Sometimes I organize bridge or canasta tournaments here, in the evening.”
“Ah, yes, I remember; charity tournaments, aren’t they? And for whose benefit?”
“The last one I had was for men blinded in the war.”
“Blinded in the war. We were all, in a way, blinded in the war, weren’t we?”
“Frankly, I don’t understand you. But if this is some sort of joke, it’s not in very good taste.”
“Never mind. And do you go and visit dressmakers?”
“Seeing that I don’t go about naked, of course I do. In fact I’m glad you reminded me, otherwise I should have forgotten; there’s Fanti’s dress show tomorrow.”
“Ah, Signora Fanti! The same as ever. Will she never die?”
“Poor thing, why should you want her to die? Not merely is she not dead, but she remembers you, from the time when you were a little boy and used to go with me to see her. She always asks me what you’re doing and how you are, and she hopes you’ll get married and send your wife to her.”
“Well, what do you do in the evening?”
“I have dinner. Often someone comes to dine with me. Sometimes I give a dinner party of six or eight people, and others come in after dinner. Or I go to the theater or the pictures with friends, always the same ones. But more often I watch television.”
“You’ve bought a television set, have you? I didn’t know.”
“Oh, hadn’t I told you? Yes, and I’ve had it arranged in a little sitting room upstairs. Some neighbors of mine come in and we watch it together. And often I watch it alone. I like television; it’s better than the films; there’s no need to leave the house, you can see it sitting in a comfortable armchair and you can do something else at the same time. Just imagine, I’ve taken to knitting again, after not doing any for years and years. I’m making a cardigan.”
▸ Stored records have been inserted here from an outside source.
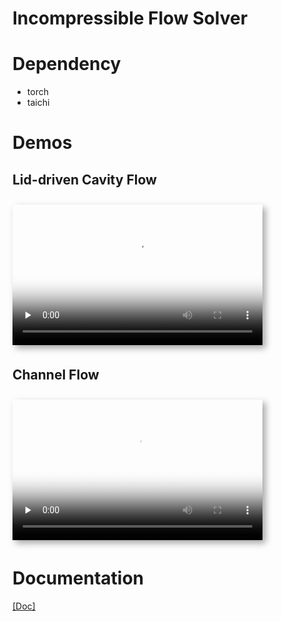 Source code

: 
# Incompressible Flow Solver

# Dependency
- torch
- taichi

# Demos

## Lid-driven Cavity Flow
<div class="container" style="padding-left:0; padding-right:0; padding-top:10px; padding-bottom: 5px; "> 
    <video style="box-shadow: 5px 5px 10px #a7a7a7;" width="400" height="225" controls="" poster="https://drive.google.com/uc?export=view&id=15vic8liLS1S-GCi6aMz8f9HAbDaG6L3w" preload="none"> <source src="https://drive.google.com/uc?export=view&id=1iiEMHh3aWWpLO_PuHu5vP12Zvhz3cAMF"> </video>
</div>

## Channel Flow
<div class="container" style="padding-left:0; padding-right:0; padding-top:10px; padding-bottom: 5px; "> 
    <video style="box-shadow: 5px 5px 10px #a7a7a7;" width="400" height="225" controls="" poster="https://drive.google.com/uc?export=view&id=1uF7A6BL8RMqOAglIxc6W1rN-GbyjvIVo" preload="none"> <source src="https://drive.google.com/uc?export=view&id=1qebuGWDuIolN73edombjiqttBAkvoLgD"> </video>
</div>


# Documentation
[[Doc]](https://drive.google.com/uc?export=view&id=1I7wJZb8_x3IZA_KFsFEL2Yt-oB1j4N1m)

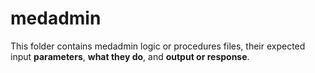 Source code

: # medadmin  
This folder contains medadmin logic or procedures files, their expected input **parameters**, **what they do**, and **output or response**.
  
 
    

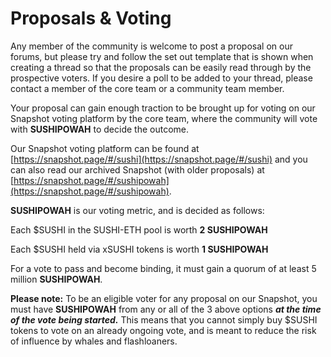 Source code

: # Proposals & Voting

Any member of the community is welcome to post a proposal on our forums, but please try and follow the set out template that is shown when creating a thread so that the proposals can be easily read through by the prospective voters.
If you desire a poll to be added to your thread, please contact a member of the core team or a community team member.

Your proposal can gain enough traction to be brought up for voting on our Snapshot voting platform by the core team, where the community will vote with **SUSHIPOWAH** to decide the outcome.

Our Snapshot voting platform can be found at [https://snapshot.page/#/sushi](https://snapshot.page/#/sushi) and you can also read our archived Snapshot (with older proposals) at [https://snapshot.page/#/sushipowah](https://snapshot.page/#/sushipowah).

**SUSHIPOWAH** is our voting metric, and is decided as follows:

Each $SUSHI in the SUSHI-ETH pool is worth **2 SUSHIPOWAH**

Each $SUSHI held via xSUSHI tokens is worth **1 SUSHIPOWAH**

For a vote to pass and become binding, it must gain a quorum of at least 5 million **SUSHIPOWAH**.

**Please note:** To be an eligible voter for any proposal on our Snapshot, you must have **SUSHIPOWAH** from any or all of the 3 above options **_at the time of the vote being started._** This means that you cannot simply buy $SUSHI tokens to vote on an already ongoing vote, and is meant to reduce the risk of influence by whales and flashloaners.
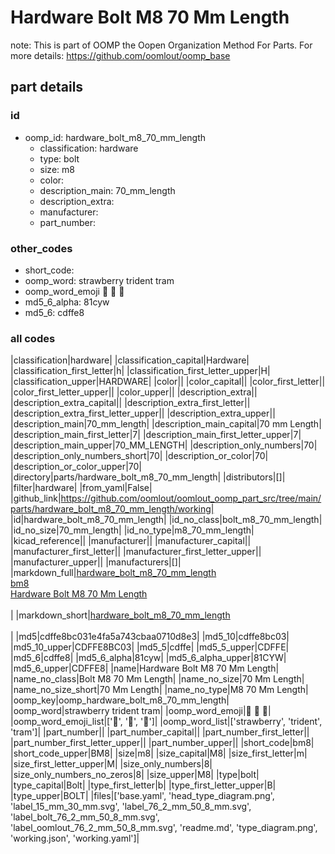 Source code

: # Hardware Bolt M8 70 Mm Length  

note: This is part of OOMP the Oopen Organization Method For Parts. For more details: https://github.com/oomlout/oomp_base

##  part details





### id
* oomp_id: hardware_bolt_m8_70_mm_length
  * classification: hardware
  * type: bolt
  * size: m8
  * color: 
  * description_main: 70_mm_length
  * description_extra: 
  * manufacturer: 
  * part_number: 

### other_codes
* short_code: 
* oomp_word: strawberry trident tram
* oomp_word_emoji :strawberry: :trident: :tram:
* md5_6_alpha: 81cyw
* md5_6: cdffe8

### all codes 
|classification|hardware|
|classification_capital|Hardware|
|classification_first_letter|h|
|classification_first_letter_upper|H|
|classification_upper|HARDWARE|
|color||
|color_capital||
|color_first_letter||
|color_first_letter_upper||
|color_upper||
|description_extra||
|description_extra_capital||
|description_extra_first_letter||
|description_extra_first_letter_upper||
|description_extra_upper||
|description_main|70_mm_length|
|description_main_capital|70 mm Length|
|description_main_first_letter|7|
|description_main_first_letter_upper|7|
|description_main_upper|70_MM_LENGTH|
|description_only_numbers|70|
|description_only_numbers_short|70|
|description_or_color|70|
|description_or_color_upper|70|
|directory|parts/hardware_bolt_m8_70_mm_length|
|distributors|[]|
|filter|hardware|
|from_yaml|False|
|github_link|https://github.com/oomlout/oomlout_oomp_part_src/tree/main/parts/hardware_bolt_m8_70_mm_length/working|
|id|hardware_bolt_m8_70_mm_length|
|id_no_class|bolt_m8_70_mm_length|
|id_no_size|70_mm_length|
|id_no_type|m8_70_mm_length|
|kicad_reference||
|manufacturer||
|manufacturer_capital||
|manufacturer_first_letter||
|manufacturer_first_letter_upper||
|manufacturer_upper||
|manufacturers|[]|
|markdown_full|[hardware_bolt_m8_70_mm_length](https://github.com/oomlout/oomlout_oomp_part_src/tree/main/parts/hardware_bolt_m8_70_mm_length/working)<br>[bm8](https://github.com/oomlout/oomlout_oomp_part_src/tree/main/parts/hardware_bolt_m8_70_mm_length/working)<br>[Hardware Bolt M8 70 Mm Length](https://github.com/oomlout/oomlout_oomp_part_src/tree/main/parts/hardware_bolt_m8_70_mm_length/working)<br><br>|
|markdown_short|[hardware_bolt_m8_70_mm_length](https://github.com/oomlout/oomlout_oomp_part_src/tree/main/parts/hardware_bolt_m8_70_mm_length/working)<br><br>|
|md5|cdffe8bc031e4fa5a743cbaa0710d8e3|
|md5_10|cdffe8bc03|
|md5_10_upper|CDFFE8BC03|
|md5_5|cdffe|
|md5_5_upper|CDFFE|
|md5_6|cdffe8|
|md5_6_alpha|81cyw|
|md5_6_alpha_upper|81CYW|
|md5_6_upper|CDFFE8|
|name|Hardware Bolt M8 70 Mm Length|
|name_no_class|Bolt M8 70 Mm Length|
|name_no_size|70 Mm Length|
|name_no_size_short|70 Mm Length|
|name_no_type|M8 70 Mm Length|
|oomp_key|oomp_hardware_bolt_m8_70_mm_length|
|oomp_word|strawberry trident tram|
|oomp_word_emoji|:strawberry: :trident: :tram:|
|oomp_word_emoji_list|[':strawberry:', ':trident:', ':tram:']|
|oomp_word_list|['strawberry', 'trident', 'tram']|
|part_number||
|part_number_capital||
|part_number_first_letter||
|part_number_first_letter_upper||
|part_number_upper||
|short_code|bm8|
|short_code_upper|BM8|
|size|m8|
|size_capital|M8|
|size_first_letter|m|
|size_first_letter_upper|M|
|size_only_numbers|8|
|size_only_numbers_no_zeros|8|
|size_upper|M8|
|type|bolt|
|type_capital|Bolt|
|type_first_letter|b|
|type_first_letter_upper|B|
|type_upper|BOLT|
|files|['base.yaml', 'head_type_diagram.png', 'label_15_mm_30_mm.svg', 'label_76_2_mm_50_8_mm.svg', 'label_bolt_76_2_mm_50_8_mm.svg', 'label_oomlout_76_2_mm_50_8_mm.svg', 'readme.md', 'type_diagram.png', 'working.json', 'working.yaml']|
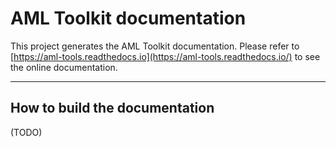 # AML Toolkit documentation

This project generates the AML Toolkit documentation. Please refer to
[https://aml-tools.readthedocs.io](https://aml-tools.readthedocs.io/) to see the online documentation.

---

## How to build the documentation

(TODO)
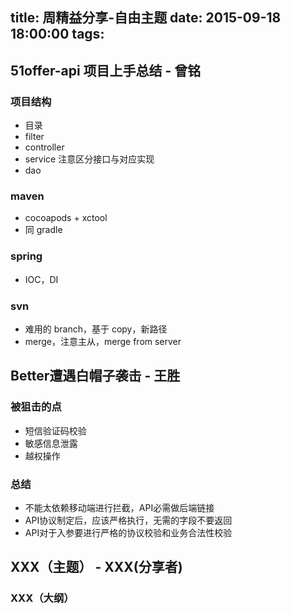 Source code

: title: 周精益分享-自由主题
date: 2015-09-18  18:00:00
tags:
---

## 51offer-api 项目上手总结 - 曾铭

### 项目结构

- 目录
- filter
- controller
- service 注意区分接口与对应实现
- dao

### maven

- cocoapods + xctool
- 同 gradle

### spring

- IOC，DI

### svn

- 难用的 branch，基于 copy，新路径
- merge，注意主从，merge from server

## Better遭遇白帽子袭击 - 王胜

### 被狙击的点

- 短信验证码校验
- 敏感信息泄露
- 越权操作

### 总结

- 不能太依赖移动端进行拦截，API必需做后端链接
- API协议制定后，应该严格执行，无需的字段不要返回
- API对于入参要进行严格的协议校验和业务合法性校验
 
## XXX（主题） - XXX(分享者)
 ### XXX（大纲）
“And after television, what then?”
“I go to bed. What do you expect me to do?”
“Oh well, you might read a book, for instance.”
“Yes, I do read, in order to put myself to sleep. At the moment I’m reading quite an interesting novel.”
“Who’s the author?”
“I don’t remember who the author is, it’s an American novel. About life in a small provincial town.”
“What’s its title?” I saw an expression of uncertainty come over her face, and hastily added: “I was forgetting, never in your life have you remembered either the name of the author or the title of the books you read. Isn’t that so?”
I had spoken in a tone of voice which was perhaps almost affectionate; anyhow, the fact of my having remembered something connected with her seemed to give her pleasure. She gave a modest laugh. “That’s not true,” she said. “But really, how can one be expected to remember some of these names? Besides, what matters to me is to pass the time, more than anything else. One author or another, it’s all the same to me.”
“Exactly. Do you still take camomile before you go to sleep?”
“How did you come to remember that? Yes, I do.”
“Do they bring it up to your room? Do they put it on the bedside table?”
“That’s right, on the bedside table.”
I fell silent, with a sense of satiety, of futility. I might, I reflected, go on questioning my mother for hours and still not come to a conclusion about anything: her life, and she herself, had by now attained a degree of utter meaninglessness which amounted, in the long run, to a sort of mystery at the same time both dull and impenetrable. My mother asked: “Is the cross-examination over, then? Or do you want to know what dreams I have while I am asleep?”
“I’m satisfied.”
There was silence again. Then my mother unexpectedly said: “Your mother is a woman who lives alone and who has no one but you and is happy that you are coming back to live with her.”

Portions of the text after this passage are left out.